Document images with source code:
● ● ● ● ●

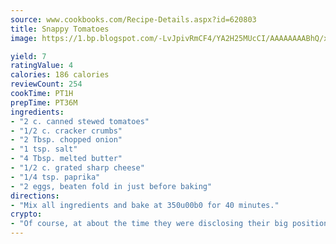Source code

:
 ```yaml
---
source: www.cookbooks.com/Recipe-Details.aspx?id=620803
title: Snappy Tomatoes
image: https://1.bp.blogspot.com/-LvJpivRmCF4/YA2H25MUcCI/AAAAAAAABhQ/xgndXuMf7Zopp5S4RExCblnSp5YGujfSQCLcBGAsYHQ/s320/8.png

yield: 7
ratingValue: 4
calories: 186 calories
reviewCount: 254
cookTime: PT1H
prepTime: PT36M
ingredients:
- "2 c. canned stewed tomatoes"
- "1/2 c. cracker crumbs"
- "2 Tbsp. chopped onion"
- "1 tsp. salt"
- "4 Tbsp. melted butter"
- "1/2 c. grated sharp cheese"
- "1/4 tsp. paprika"
- "2 eggs, beaten fold in just before baking"
directions:
- "Mix all ingredients and bake at 350u00b0 for 40 minutes."
crypto:
- "Of course, at about the time they were disclosing their big position, Bitcoin started to crash."
---
```

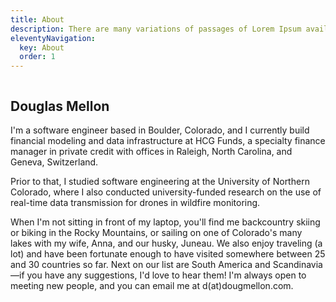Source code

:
 ```yaml
---
title: About
description: There are many variations of passages of Lorem Ipsum available.
eleventyNavigation:
  key: About
  order: 1
---
```


<img src="/images/doug.jpg" alt="" class="myphoto" />

<h2 id='doug-mellon'>Douglas Mellon</h2>

I'm a software engineer based in Boulder, Colorado, and I currently build financial modeling and data infrastructure at HCG Funds, a specialty finance manager in private credit with offices in Raleigh, North Carolina, and Geneva, Switzerland.

Prior to that, I studied software engineering at the University of Northern Colorado, where I also conducted university-funded research on the use of real-time data transmission for drones in wildfire monitoring.

When I'm not sitting in front of my laptop, you'll find me backcountry skiing or biking in the Rocky Mountains, or sailing on one of Colorado's many lakes with my wife, Anna, and our husky, Juneau. We also enjoy traveling (a lot) and have been fortunate enough to have visited somewhere between 25 and 30 countries so far. Next on our list are South America and Scandinavia—if you have any suggestions, I'd love to hear them! I'm always open to meeting new people, and you can email me at d(at)dougmellon.com.

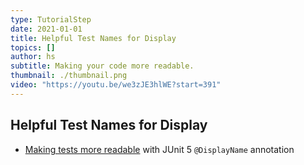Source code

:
 ```yaml
---
type: TutorialStep
date: 2021-01-01
title: Helpful Test Names for Display
topics: []
author: hs
subtitle: Making your code more readable.
thumbnail: ./thumbnail.png
video: "https://youtu.be/we3zJE3hlWE?start=391"
---
```


## Helpful Test Names for Display

- [Making tests more readable](https://junit.org/junit5/docs/current/user-guide/#writing-tests-display-names) with JUnit 5 `@DisplayName` annotation
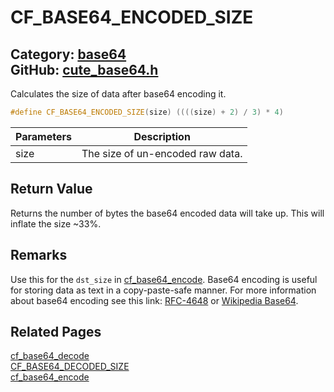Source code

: # CF_BASE64_ENCODED_SIZE

Category: [base64](https://github.com/RandyGaul/cute_framework/blob/master/docs/api_reference?id=base64)  
GitHub: [cute_base64.h](https://github.com/RandyGaul/cute_framework/blob/master/include/cute_base64.h)  
---

Calculates the size of data after base64 encoding it.

```cpp
#define CF_BASE64_ENCODED_SIZE(size) ((((size) + 2) / 3) * 4)
```

Parameters | Description
--- | ---
size | The size of un-encoded raw data.

## Return Value

Returns the number of bytes the base64 encoded data will take up. This will inflate the size ~33%.

## Remarks

Use this for the `dst_size` in [cf_base64_encode](https://github.com/RandyGaul/cute_framework/blob/master/docs/base64/cf_base64_encode.md).
Base64 encoding is useful for storing data as text in a copy-paste-safe manner. For more information about
base64 encoding see this link: [RFC-4648](https://tools.ietf.org/html/rfc4648) or [Wikipedia Base64](https://en.wikipedia.org/wiki/Base64).

## Related Pages

[cf_base64_decode](https://github.com/RandyGaul/cute_framework/blob/master/docs/base64/cf_base64_decode.md)  
[CF_BASE64_DECODED_SIZE](https://github.com/RandyGaul/cute_framework/blob/master/docs/base64/cf_base64_decoded_size.md)  
[cf_base64_encode](https://github.com/RandyGaul/cute_framework/blob/master/docs/base64/cf_base64_encode.md)  
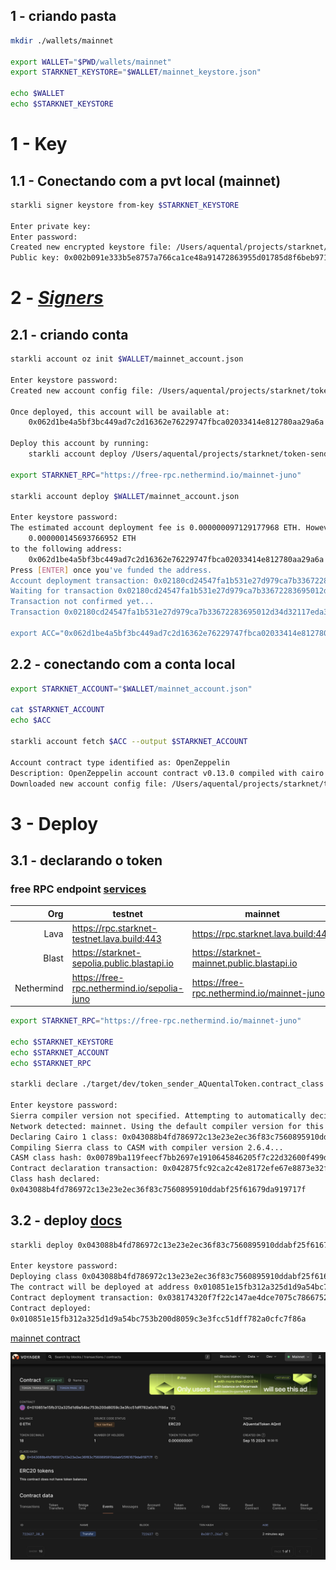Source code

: ## 1 - criando pasta

```sh
mkdir ./wallets/mainnet

export WALLET="$PWD/wallets/mainnet"
export STARKNET_KEYSTORE="$WALLET/mainnet_keystore.json"

echo $WALLET
echo $STARKNET_KEYSTORE
```

# 1 - Key

## 1.1 - Conectando com a pvt local (mainnet)

```sh
starkli signer keystore from-key $STARKNET_KEYSTORE

Enter private key:
Enter password:
Created new encrypted keystore file: /Users/aquental/projects/starknet/token-sender-erc20-basecamp2/wallets/mainnet/mainnet_keystore.json
Public key: 0x002b091e333b5e8757a766ca1ce48a91472863955d01785d8f6beb971b424ef9
```

# 2 - [_Signers_](https://book.starkli.rs/signers)

## 2.1 - criando conta

```sh
starkli account oz init $WALLET/mainnet_account.json

Enter keystore password:
Created new account config file: /Users/aquental/projects/starknet/token-sender-erc20-basecamp2/wallets/mainnet/mainnet_account.json

Once deployed, this account will be available at:
    0x062d1be4a5bf3bc449ad7c2d16362e76229747fbca02033414e812780aa29a6a

Deploy this account by running:
    starkli account deploy /Users/aquental/projects/starknet/token-sender-erc20-basecamp2/wallets/mainnet/mainnet_account.json

export STARKNET_RPC="https://free-rpc.nethermind.io/mainnet-juno"

starkli account deploy $WALLET/mainnet_account.json

Enter keystore password:
The estimated account deployment fee is 0.000000097129177968 ETH. However, to avoid failure, fund at least:
    0.000000145693766952 ETH
to the following address:
    0x062d1be4a5bf3bc449ad7c2d16362e76229747fbca02033414e812780aa29a6a
Press [ENTER] once you've funded the address.
Account deployment transaction: 0x02180cd24547fa1b531e27d979ca7b33672283695012d34d32117eda3c30c588
Waiting for transaction 0x02180cd24547fa1b531e27d979ca7b33672283695012d34d32117eda3c30c588 to confirm. If this process is interrupted, you will need to run `starkli account fetch` to update the account file.
Transaction not confirmed yet...
Transaction 0x02180cd24547fa1b531e27d979ca7b33672283695012d34d32117eda3c30c588 confirmed

export ACC="0x062d1be4a5bf3bc449ad7c2d16362e76229747fbca02033414e812780aa29a6a"
```

## 2.2 - conectando com a conta local

```sh
export STARKNET_ACCOUNT="$WALLET/mainnet_account.json"

cat $STARKNET_ACCOUNT
echo $ACC

starkli account fetch $ACC --output $STARKNET_ACCOUNT

Account contract type identified as: OpenZeppelin
Description: OpenZeppelin account contract v0.13.0 compiled with cairo v2.6.3
Downloaded new account config file: /Users/aquental/projects/starknet/token-sender-erc20-basecamp2/wallets/erc20/usr_account.json
```

# 3 - Deploy

## 3.1 - declarando o token

### free RPC endpoint [services](https://www.starknet.io/fullnodes-rpc-services/)

|        Org | testnet                                     | mainnet                                     |
| ---------: | ------------------------------------------- | ------------------------------------------- |
|       Lava | https://rpc.starknet-testnet.lava.build:443 | https://rpc.starknet.lava.build:443         |
|      Blast | https://starknet-sepolia.public.blastapi.io | https://starknet-mainnet.public.blastapi.io |
| Nethermind | https://free-rpc.nethermind.io/sepolia-juno | https://free-rpc.nethermind.io/mainnet-juno |

```sh
export STARKNET_RPC="https://free-rpc.nethermind.io/mainnet-juno"

echo $STARKNET_KEYSTORE
echo $STARKNET_ACCOUNT
echo $STARKNET_RPC

starkli declare ./target/dev/token_sender_AQuentalToken.contract_class.json --account $STARKNET_ACCOUNT

Enter keystore password:
Sierra compiler version not specified. Attempting to automatically decide version to use...
Network detected: mainnet. Using the default compiler version for this network: 2.6.4. Use the --compiler-version flag to choose a different version.
Declaring Cairo 1 class: 0x043088b4fd786972c13e23e2ec36f83c7560895910ddabf25f61679da919717f
Compiling Sierra class to CASM with compiler version 2.6.4...
CASM class hash: 0x00789ba119feecf7bb2697e1910645846205f7c22d32600f499dddc3ad145b5c
Contract declaration transaction: 0x042875fc92ca2c42e8172efe67e8873e32fd18d18fa7321cce5e90b17ad58949
Class hash declared:
0x043088b4fd786972c13e23e2ec36f83c7560895910ddabf25f61679da919717f
```

## 3.2 - deploy [docs]()

```sh
starkli deploy 0x043088b4fd786972c13e23e2ec36f83c7560895910ddabf25f61679da919717f u256:1000000000 $ACC

Enter keystore password:
Deploying class 0x043088b4fd786972c13e23e2ec36f83c7560895910ddabf25f61679da919717f with salt 0x07604c70fba1041499bb54645e78fb7b27eb1c0eca969dfbe287c0ae8537ac56...
The contract will be deployed at address 0x010851e15fb312a325d1d9a54bc753b200d8059c3e3fcc51dff782a0cfc7f86a
Contract deployment transaction: 0x038174320f7f22c147ae4dce7075c786675293d1ab3b9a628ee6aff48c2e26a7
Contract deployed:
0x010851e15fb312a325d1d9a54bc753b200d8059c3e3fcc51dff782a0cfc7f86a
```

[mainnet contract](https://voyager.online/contract/0x010851e15fb312a325d1d9a54bc753b200d8059c3e3fcc51dff782a0cfc7f86a)

![transaction](./contract-mainnet.png)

● ● ● ● ●

Task item >> In the entries above, find each line that includes the string "local" and copy it.

Expected answer >>
## 1.1 - Conectando com a pvt local (mainnet)
## 2.2 - conectando com a conta local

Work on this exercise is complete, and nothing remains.